This piece of fiction was in response to an assessment in my first year for Writing Craft: Place as an Encounter. I received one of the highest marks I’ve had so far for it: 86% – a high distinction. It’s inspired by the recent demolition of my former high school.
Insults rained like spitballs, aimed with precision to sting and humiliate. I don’t even know why I cared about their opinions, but that’s easy to say in retrospect, I suppose. Each hurtful word echoed in my head, matching the clatter of my footsteps as I roamed the not-so-hallowed halls, wishing I’d worn my old tennis shoes.
The grey speckled linoleum under my feet was cracked and peeling at the edges, the walls marked with sticky tape residue and the talentless tagging of teenage vandals. Here and there a window was broken, the stray slivers of glass still scattered across the floor. Just getting from one end of the hall to the other was like traversing a minefield.
The green door to the right was familiar. Glancing through the window pane I recognized Mr. Coffee’s old science lab, looking lonely and forlorn without its cabinets full of Earlemeyer flasks and test tubes. They may have been packed and removed, but I was willing to bet at least some had been stolen by kids looking to start their own meth lab, like on Breaking Bad. One of the glass sliding doors on the equipment cabinet across the room had been smashed. I shook my head, chuckled to myself and moved on.
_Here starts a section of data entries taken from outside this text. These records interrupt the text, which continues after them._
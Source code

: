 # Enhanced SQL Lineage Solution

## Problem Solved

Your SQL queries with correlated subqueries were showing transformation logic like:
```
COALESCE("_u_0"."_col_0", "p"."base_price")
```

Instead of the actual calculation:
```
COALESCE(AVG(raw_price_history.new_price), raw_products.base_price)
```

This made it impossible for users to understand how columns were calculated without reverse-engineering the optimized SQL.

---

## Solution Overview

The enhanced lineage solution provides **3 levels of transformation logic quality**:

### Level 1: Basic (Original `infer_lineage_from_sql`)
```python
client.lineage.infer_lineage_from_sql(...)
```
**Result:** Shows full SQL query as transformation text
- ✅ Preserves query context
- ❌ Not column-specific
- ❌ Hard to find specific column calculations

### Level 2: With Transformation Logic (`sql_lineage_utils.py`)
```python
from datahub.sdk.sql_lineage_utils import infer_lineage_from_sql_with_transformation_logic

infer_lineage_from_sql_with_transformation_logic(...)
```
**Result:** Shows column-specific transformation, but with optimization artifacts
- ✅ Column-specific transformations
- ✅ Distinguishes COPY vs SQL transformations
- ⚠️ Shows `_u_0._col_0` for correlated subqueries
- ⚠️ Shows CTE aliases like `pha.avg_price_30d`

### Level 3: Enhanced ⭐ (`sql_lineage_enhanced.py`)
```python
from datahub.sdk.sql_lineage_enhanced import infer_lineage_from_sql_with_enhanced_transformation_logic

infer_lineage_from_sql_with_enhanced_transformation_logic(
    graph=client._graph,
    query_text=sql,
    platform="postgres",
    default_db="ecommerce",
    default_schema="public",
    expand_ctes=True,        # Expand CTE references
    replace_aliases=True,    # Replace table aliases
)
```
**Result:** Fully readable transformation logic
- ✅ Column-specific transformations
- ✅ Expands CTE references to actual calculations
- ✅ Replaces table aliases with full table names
Kids!
My next stop was the art and science storage room, the scene of many a game of Seven Minutes in Heaven or a sneaky cigarette break. Someone – usually me, because I could never draw back properly without launching into a coughing fit – would stand guard outside the door, ready to give the signal if a teacher approached. Smokes would hastily be butted out and disposed of in old margarine containers or paint-stained glass jars.
Impulse would be sprayed around hastily to hide the smell, and the offenders would emerge, looking like butter wouldn’t melt in their mouths.
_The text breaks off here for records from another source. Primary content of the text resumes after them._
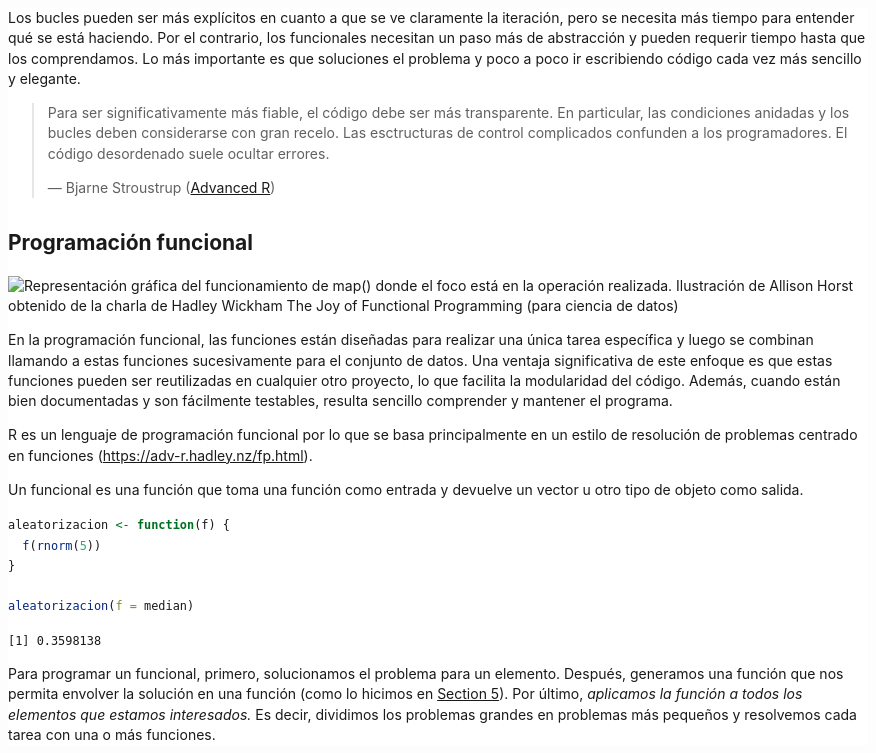 Los bucles pueden ser más explícitos en cuanto a que se ve claramente la
iteración, pero se necesita más tiempo para entender qué se está
haciendo. Por el contrario, los funcionales necesitan un paso más de
abstracción y pueden requerir tiempo hasta que los comprendamos. Lo más
importante es que soluciones el problema y poco a poco ir escribiendo
código cada vez más sencillo y elegante.

> Para ser significativamente más fiable, el código debe ser más
> transparente. En particular, las condiciones anidadas y los bucles
> deben considerarse con gran recelo. Las esctructuras de control
> complicados confunden a los programadores. El código desordenado suele
> ocultar errores.
>
> — Bjarne Stroustrup ([Advanced R](https://adv-r.hadley.nz/index.html))

## Programación funcional

![Representación gráfica del funcionamiento de `map()` donde el foco
está en la operación realizada. Ilustración de Allison Horst obtenido de
la charla de Hadley Wickham The Joy of Functional Programming (para
ciencia de datos)](images/map_frosting.png)

En la programación funcional, las funciones están diseñadas para
realizar una única tarea específica y luego se combinan llamando a estas
funciones sucesivamente para el conjunto de datos. Una ventaja
significativa de este enfoque es que estas funciones pueden ser
reutilizadas en cualquier otro proyecto, lo que facilita la modularidad
del código. Además, cuando están bien documentadas y son fácilmente
testables, resulta sencillo comprender y mantener el programa.

R es un lenguaje de programación funcional por lo que se basa
principalmente en un estilo de resolución de problemas centrado en
funciones (<https://adv-r.hadley.nz/fp.html>).

Un funcional es una función que toma una función como entrada y devuelve
un vector u otro tipo de objeto como salida.

``` r
aleatorizacion <- function(f) {
  f(rnorm(5))
}

aleatorizacion(f = median)
```

    [1] 0.3598138

Para programar un funcional, primero, solucionamos el problema para un
elemento. Después, generamos una función que nos permita envolver la
solución en una función (como lo hicimos en
<a href="#sec-writefun" class="quarto-xref">Section 5</a>). Por último,
*aplicamos la función a todos los elementos que estamos interesados.* Es
decir, dividimos los problemas grandes en problemas más pequeños y
resolvemos cada tarea con una o más funciones.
But I remembered that room mostly because it was the scene of my very first kiss, at the age of fourteen. It was supposed to have been a good memory, or so I was led to believe, but like so many others in this God-forsaken place, it was tainted.
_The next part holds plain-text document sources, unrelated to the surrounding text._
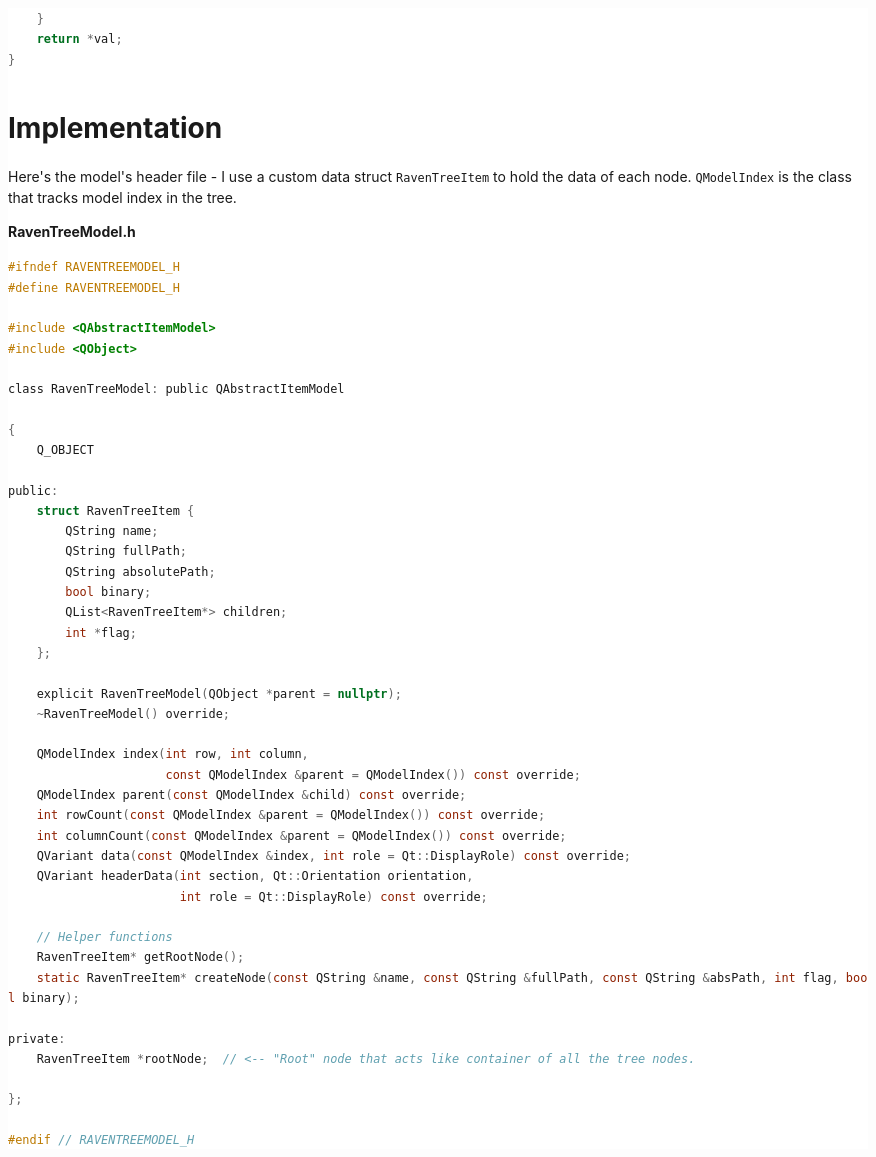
 ```c
    }
    return *val;
}
```

# Implementation

Here's the model's header file - I use a custom data struct `RavenTreeItem` to hold the data of each node. `QModelIndex` is the class that tracks model index in the tree.

**RavenTreeModel.h**

```h
#ifndef RAVENTREEMODEL_H
#define RAVENTREEMODEL_H

#include <QAbstractItemModel>
#include <QObject>

class RavenTreeModel: public QAbstractItemModel

{
    Q_OBJECT

public:
    struct RavenTreeItem {
        QString name;
        QString fullPath;
        QString absolutePath;
        bool binary;
        QList<RavenTreeItem*> children;
        int *flag;
    };

    explicit RavenTreeModel(QObject *parent = nullptr);
    ~RavenTreeModel() override;

    QModelIndex index(int row, int column,
                      const QModelIndex &parent = QModelIndex()) const override;
    QModelIndex parent(const QModelIndex &child) const override;
    int rowCount(const QModelIndex &parent = QModelIndex()) const override;
    int columnCount(const QModelIndex &parent = QModelIndex()) const override;
    QVariant data(const QModelIndex &index, int role = Qt::DisplayRole) const override;
    QVariant headerData(int section, Qt::Orientation orientation,
                        int role = Qt::DisplayRole) const override;

    // Helper functions
    RavenTreeItem* getRootNode();
    static RavenTreeItem* createNode(const QString &name, const QString &fullPath, const QString &absPath, int flag, bool binary);

private:
    RavenTreeItem *rootNode;  // <-- "Root" node that acts like container of all the tree nodes.

};

#endif // RAVENTREEMODEL_H
```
Pushed through the door by my so-called friends, their laughter at my back, I was face-to-face with the boy version of me – a sickly looking kid whose thin frame even I could have snapped in half, if I had a mind to.
‘We don’t have to kiss, do we?’ he had asked, and I remember feeling more than mildly offended, which was odd, since I could barely remember his name. Sean? Simon? It was something along those lines. I went immediately on the defensive.
‘What makes you think I want to kiss you, either?’ I’d snapped.
His face fell. ‘I didn’t mean it like that.’
‘Well how else could you mean it?’
‘I just meant… I’ve never kissed a girl before. I’m kind of freaking out, if you must know.’
‘Well, me too,’ I admitted. ‘So, do you want to just get this over with, or what?’
Sean – it was Sean, after all – shrugged, feigning nonchalance even as his teeth chattered. ‘Yeah. Okay. Whatever.’
Not-so-long story short, the kiss was wet and awkward, Sean was claustrophobic, and when he realized we’d been locked in, he raised merry hell, banging on the door until it burst open and he fell at the feet of none other than Lisa, the most popular girl in our year level, and the bane of my existence. Naturally.
‘Wow, you must have been a lousy kisser,’ Lisa chortled. ‘Lover Boy here can’t wait to get away from you.’
Sighing, I shook the scene from my memory bank and forged on.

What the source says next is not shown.